I hear a lot of people talking about "social" in corporate environments. To many, that means tweeting that their company has a product launch coming and it magically gets 80,000 new customers. For most, that's not how social works.
Yes, you need great content on your site. But the big networks have gotten to the point where they are laden with so much content that it's difficult to get your message heard without paying for advertising. These days, achieving tangible results from social media efforts requires trying some off-the-beaten path techniques.
Start by looking at some of the sites you might not think of as social networks but absolutely are.
There are a number of social networks that allow organizations to facilitate in-person meetings of otherwise potentially disconnected people.
One example is Meetup, a site for scheduling groups of people to meet. This includes marketing groups, singles groups, groups in specific technical niches, businesses, running groups, etc. Facebook also has the ability to connect people to meetings they wouldn't otherwise hear about.
More than likely, there's a group for the market that your organization serves. It can be an excellent venue for making great contacts over time. Also, don't forget that many an organization still publish calendars to their sites rather than using a service; therefore, a quick search for local meetups or user groups can net additional results.
It's never a bad idea to use a number of different tools to try and locate places where you can meet potential customers or just expand your network!
Eventbrite is another terrific site for finding events, but also comes with the ability to schedule, manage, and even sell access to events. Eventbrite is the bigger of these types of apps, but Picantic.com, Townscript.com and others will help drive attendance and locate semi-impromptu conferences and meetups.
These type of sites are useful for recruiting employees who do specific tasks (e.g. Ruby programmers, online marketing gurus) and can put you in touch with real people in industries your company may serve.
Additionally, Eventbrite makes it simple for your organization to host user groups and conferences about your product or industry.
Quora, Reddit and Yahoo Answers are all wonderful sites where people can to ask questions about a variety of topics. You might find visitors asking questions about about your product, more general questions that signify the need for your product, or just questions about the industry you're in.
Quora's etiquette is such that rather than directly telling people to buy your product, you should use the site to brand yourself as an industry expert, or thought leader. And be gracious to your competitors, if questions about their services come up.
Disqus and Livefyre are commenting systems that are embedded in many websites, such as WordPress. While they may not seem like social networking sites in the traditional sense, these can be great because if you see someone ask a question on a blog that relates to your industry, you can click on their profile and see what other sites they ask or answer questions on.
Sites like these provide a clever way to find contacts, and you never know where those people work or how a message to them might be amplified. Especially if their account is actually linked to a blog they run!
Slack is a site and app for building communities. These communities, just as LinkedIn groups, Facebook groups and other sites with similar functionality, can easily take a life of their own. For example, the community of Apple administrators around the world now has 3,000 people in a single Slack channel.

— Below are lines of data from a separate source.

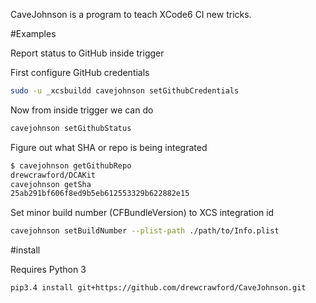 CaveJohnson is a program to teach XCode6 CI new tricks.

#Examples

Report status to GitHub inside trigger

First configure GitHub credentials

```bash
sudo -u _xcsbuildd cavejohnson setGithubCredentials
```

Now from inside trigger we can do

```bash
cavejohnson setGithubStatus
```

Figure out what SHA or repo is being integrated

```bash
$ cavejohnson getGithubRepo
drewcrawford/DCAKit
cavejohnson getSha
25ab291bf606f8ed9b5eb612553329b622882e15
```

Set minor build number (CFBundleVersion) to XCS integration id

```bash
cavejohnson setBuildNumber --plist-path ./path/to/Info.plist
```




#install

Requires Python 3

```bash
pip3.4 install git+https://github.com/drewcrawford/CaveJohnson.git
```

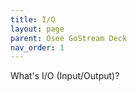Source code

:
 ```yaml
---
title: I/O
layout: page
parent: Osee GoStream Deck
nav_order: 1
---
```


What's I/O (Input/Output)?
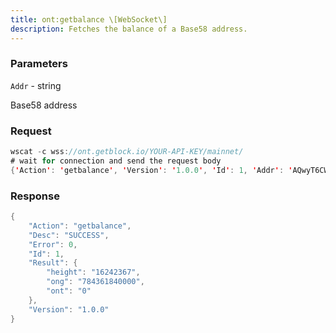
 ```yaml
---
title: ont:getbalance \[WebSocket\]
description: Fetches the balance of a Base58 address.
---
```


### Parameters


`Addr` - string

Base58 address

### Request

``` java
wscat -c wss://ont.getblock.io/YOUR-API-KEY/mainnet/ 
# wait for connection and send the request body 
{'Action': 'getbalance', 'Version': '1.0.0', 'Id': 1, 'Addr': 'AQwyT6CWUNn8yKVdXpvi7wwWtEJnqri7vW'}
```

###  Response

``` java
{
    "Action": "getbalance",
    "Desc": "SUCCESS",
    "Error": 0,
    "Id": 1,
    "Result": {
        "height": "16242367",
        "ong": "784361840000",
        "ont": "0"
    },
    "Version": "1.0.0"
}
```

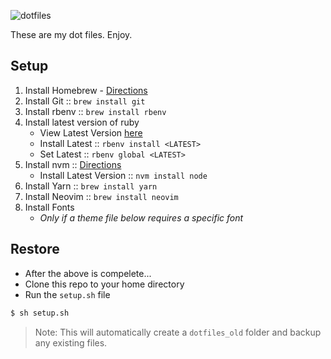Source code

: ![dotfiles](http://i.imgur.com/dgDEapll.png)

These are my dot files. Enjoy.

## Setup

1. Install Homebrew - [Directions](https://brew.sh)
2. Install Git :: `brew install git`
3. Install rbenv :: `brew install rbenv`
4. Install latest version of ruby
   - View Latest Version [here](http://www.ruby-lang.org/en/)
   - Install Latest :: `rbenv install <LATEST>`
   - Set Latest :: `rbenv global <LATEST>`
4. Install nvm :: [Directions](https://github.com/nvm-sh/nvm#installation-and-update)
   - Install Latest Version :: `nvm install node`
5. Install Yarn :: `brew install yarn`
6. Install Neovim :: `brew install neovim`
7. Install Fonts
   - _Only if a theme file below requires a specific font_


## Restore

* After the above is compelete... 
* Clone this repo to your home directory
* Run the `setup.sh` file

```sh
$ sh setup.sh
```

> Note: This will automatically create a `dotfiles_old` folder and backup any existing files.
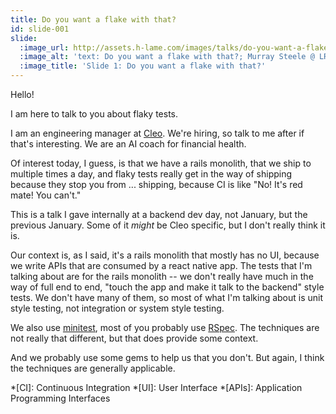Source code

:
 ```yaml
---
title: Do you want a flake with that?
id: slide-001
slide:
  :image_url: http://assets.h-lame.com/images/talks/do-you-want-a-flake-with-that/slides/001.png
  :image_alt: 'text: Do you want a flake with that?; Murray Steele @ LRUG April 8th 2024, @hlame@ruby.social, Cleo'
  :image_title: 'Slide 1: Do you want a flake with that?'
---
```

Hello!

I am here to talk to you about flaky tests.

I am an engineering manager at [Cleo](https://meetcleo.com). We're hiring, so talk to me after if that's interesting.  We are an AI coach for financial health.

Of interest today, I guess, is that we have a rails monolith, that we ship to multiple times a day, and flaky tests really get in the way of shipping because they stop you from ... shipping, because CI is like "No!  It's red mate!  You can't."

This is a talk I gave internally at a backend dev day, not January, but the previous January.  Some of it _might_ be Cleo specific, but I don't really think it is.

Our context is, as I said, it's a rails monolith that mostly has no UI, because we write APIs that are consumed by a react native app.  The tests that I'm talking about are for the rails monolith -- we don't really have much in the way of full end to end, "touch the app and make it talk to the backend" style tests. We don't have many of them, so most of what I'm talking about is unit style testing, not integration or system style testing.

We also use [minitest](https://github.com/minitest/minitest), most of you probably use [RSpec](https://rspec.info).  The techniques are not really that different, but that does provide some context.

And we probably use some gems to help us that you don't.  But again, I think the techniques are generally applicable.

*[CI]: Continuous Integration
*[UI]: User Interface
*[APIs]: Application Programming Interfaces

You can reach new customers here as well, but as with Quora, do so with your content rather than pushing people to buy your product.
If your organization caters to a specific audience, or micro-market, then you can narrow the focus even further and find social networks and message boards dedicated to your niche. Your message will get to fewer people that way, but the message will be far more impactful when it reaches those who see it.
And it can't be emphasized enough: Don't spam these communities. Nothing will make you seem less legitimate!
Doing so will make your product look bad and likely get you banned. There's more legitimate authority in simply being a leader in your industry and letting the business come to you organically.